# [Input records]
.....
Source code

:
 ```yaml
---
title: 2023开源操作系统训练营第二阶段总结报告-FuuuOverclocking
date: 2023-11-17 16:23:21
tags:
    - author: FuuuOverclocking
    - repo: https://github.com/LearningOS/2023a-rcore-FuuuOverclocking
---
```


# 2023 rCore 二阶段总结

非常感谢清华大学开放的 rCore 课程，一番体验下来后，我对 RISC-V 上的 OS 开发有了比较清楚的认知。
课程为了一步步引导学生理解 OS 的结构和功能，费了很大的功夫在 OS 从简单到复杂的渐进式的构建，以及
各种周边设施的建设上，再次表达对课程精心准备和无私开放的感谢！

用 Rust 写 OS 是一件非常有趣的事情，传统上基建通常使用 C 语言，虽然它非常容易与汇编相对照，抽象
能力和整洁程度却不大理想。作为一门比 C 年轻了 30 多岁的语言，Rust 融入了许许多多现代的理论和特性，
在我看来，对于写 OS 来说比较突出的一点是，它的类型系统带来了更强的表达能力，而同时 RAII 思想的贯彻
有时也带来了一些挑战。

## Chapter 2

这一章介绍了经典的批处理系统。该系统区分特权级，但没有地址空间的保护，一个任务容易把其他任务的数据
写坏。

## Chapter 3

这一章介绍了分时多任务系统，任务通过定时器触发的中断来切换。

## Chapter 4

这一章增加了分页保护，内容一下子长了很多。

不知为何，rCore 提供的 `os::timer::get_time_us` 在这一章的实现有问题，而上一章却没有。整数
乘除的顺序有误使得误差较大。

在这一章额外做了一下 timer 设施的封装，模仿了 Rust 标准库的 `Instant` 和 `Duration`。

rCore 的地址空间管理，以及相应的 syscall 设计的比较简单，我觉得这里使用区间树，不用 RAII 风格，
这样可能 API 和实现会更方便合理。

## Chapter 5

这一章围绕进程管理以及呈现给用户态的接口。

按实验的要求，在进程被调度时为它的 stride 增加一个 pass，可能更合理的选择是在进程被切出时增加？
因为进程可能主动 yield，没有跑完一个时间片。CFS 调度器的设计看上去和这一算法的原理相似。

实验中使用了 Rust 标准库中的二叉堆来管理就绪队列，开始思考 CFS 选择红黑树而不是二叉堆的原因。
.....
# [Goal of the exercise]
Look through the entries. Copy out each line with "RAII" in it.

# [Solution to the problem]
在我看来，对于写 OS 来说比较突出的一点是，它的类型系统带来了更强的表达能力，而同时 RAII 思想的贯彻
rCore 的地址空间管理，以及相应的 syscall 设计的比较简单，我觉得这里使用区间树，不用 RAII 风格，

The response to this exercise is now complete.